Le Conseil d’Etat vient de confirmer sa jurisprudence relative à la preuve du lien entre un dommage et une vaccination obligatoire, dont nous avions déjà fait état. (vlh-avocats)
Les faits :
Un patient, vacciné en 1994 et 1995 contre le virus de l'hépatite B, à titre obligatoire, pendant son service national, a souffert à partir de septembre 1995 de divers troubles qu'il a attribués à cette vaccination, en lien avec une myofasciite à macrophages par ailleurs diagnostiquée en 1997.
Il a bénéficié pour ce motif, à partir de 2001, d'une pension militaire d'invalidité. Le ministre de la défense a toutefois rejeté sa demande d'indemnisation des préjudices non réparés par cette pension.
Le tribunal administratif a rejeté à son tour la demande de la victime tendant à l'indemnisation de ces préjudices.
Pour rejeter l'appel formé contre ce jugement, la cour administrative d'appel a analysé les observations d'ordre général de l'Académie nationale de médecine qu'elle avait sollicitées, et en a déduit : "qu'en l'état des connaissances scientifiques (...), aucune probabilité d'un lien de causalité entre l'injection du vaccin contre le virus de l'hépatite B contenant ou non un adjuvant aluminique et la survenue de symptômes pouvant se rattacher aux manifestations cliniques caractéristiques d'une myofasciite à macrophages ne peut être retenue ".

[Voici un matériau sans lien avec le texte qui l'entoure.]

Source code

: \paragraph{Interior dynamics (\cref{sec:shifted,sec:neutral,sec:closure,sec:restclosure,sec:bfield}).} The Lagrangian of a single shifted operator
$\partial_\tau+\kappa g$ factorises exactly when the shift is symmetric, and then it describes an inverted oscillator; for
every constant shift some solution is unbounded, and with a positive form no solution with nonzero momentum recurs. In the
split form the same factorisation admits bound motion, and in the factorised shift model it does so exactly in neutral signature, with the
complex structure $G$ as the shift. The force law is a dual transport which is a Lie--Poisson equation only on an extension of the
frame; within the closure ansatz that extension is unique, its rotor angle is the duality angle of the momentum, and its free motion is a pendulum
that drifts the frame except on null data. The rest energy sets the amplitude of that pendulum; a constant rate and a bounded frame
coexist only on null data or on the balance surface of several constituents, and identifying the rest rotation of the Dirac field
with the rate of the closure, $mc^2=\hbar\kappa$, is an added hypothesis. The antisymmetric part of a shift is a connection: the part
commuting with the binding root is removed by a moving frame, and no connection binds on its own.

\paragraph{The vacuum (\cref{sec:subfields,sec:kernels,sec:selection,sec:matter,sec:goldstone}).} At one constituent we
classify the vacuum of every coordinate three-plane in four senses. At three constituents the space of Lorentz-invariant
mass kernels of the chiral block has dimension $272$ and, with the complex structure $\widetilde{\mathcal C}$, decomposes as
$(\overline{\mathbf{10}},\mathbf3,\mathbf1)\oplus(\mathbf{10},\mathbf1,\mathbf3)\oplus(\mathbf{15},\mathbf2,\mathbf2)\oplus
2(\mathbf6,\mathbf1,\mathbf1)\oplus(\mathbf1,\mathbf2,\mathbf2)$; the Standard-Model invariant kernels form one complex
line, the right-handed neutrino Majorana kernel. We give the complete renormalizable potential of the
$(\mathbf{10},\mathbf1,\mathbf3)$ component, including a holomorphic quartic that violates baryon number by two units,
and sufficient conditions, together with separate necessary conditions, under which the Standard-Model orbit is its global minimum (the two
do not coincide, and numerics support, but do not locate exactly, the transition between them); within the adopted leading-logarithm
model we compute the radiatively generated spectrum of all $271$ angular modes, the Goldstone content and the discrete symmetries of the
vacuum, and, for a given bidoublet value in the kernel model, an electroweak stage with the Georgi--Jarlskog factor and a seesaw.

Un pourvoi a été formé par la victime.
Le rappel des principes en matière de vaccination obligatoire :
Le Conseil d'Etat prend soin de rappeler les principes et la jurisprudence en matière d'indemnisation des dommages imputés à une vaccination obligatoire :
"Saisis d'un litige individuel portant sur la réparation des conséquences pour la personne concernée d'une vaccination présentant un caractère obligatoire, il appartient aux juges du fond, dans un premier temps, non pas de rechercher si le lien de causalité entre la vaccination et l'affection présentée est ou non établi, mais de s'assurer, au vu du dernier état des connaissances scientifiques en débat devant eux, qu'il n'y a aucune probabilité qu'un tel lien existe. Il leur appartient ensuite, soit, s'il ressort de cet examen qu'il n'y a aucune probabilité qu'un tel lien existe, de rejeter la demande, soit, dans l'hypothèse inverse, de procéder à l'examen des circonstances de l'espèce et de ne retenir alors l'existence d'un lien de causalité entre la vaccination obligatoire subie par la victime et les symptômes qu'elle a ressentis que si ceux-ci sont apparus, postérieurement à la vaccination, dans un délai normal pour ce type d'affection, ou se sont aggravés à un rythme et une ampleur qui n'étaient pas prévisibles au vu de son état de santé antérieur ou de ses antécédents et, par ailleurs, qu'il ne ressort pas du dossier qu'ils peuvent être regardés comme résultant d'une autre cause que la vaccination.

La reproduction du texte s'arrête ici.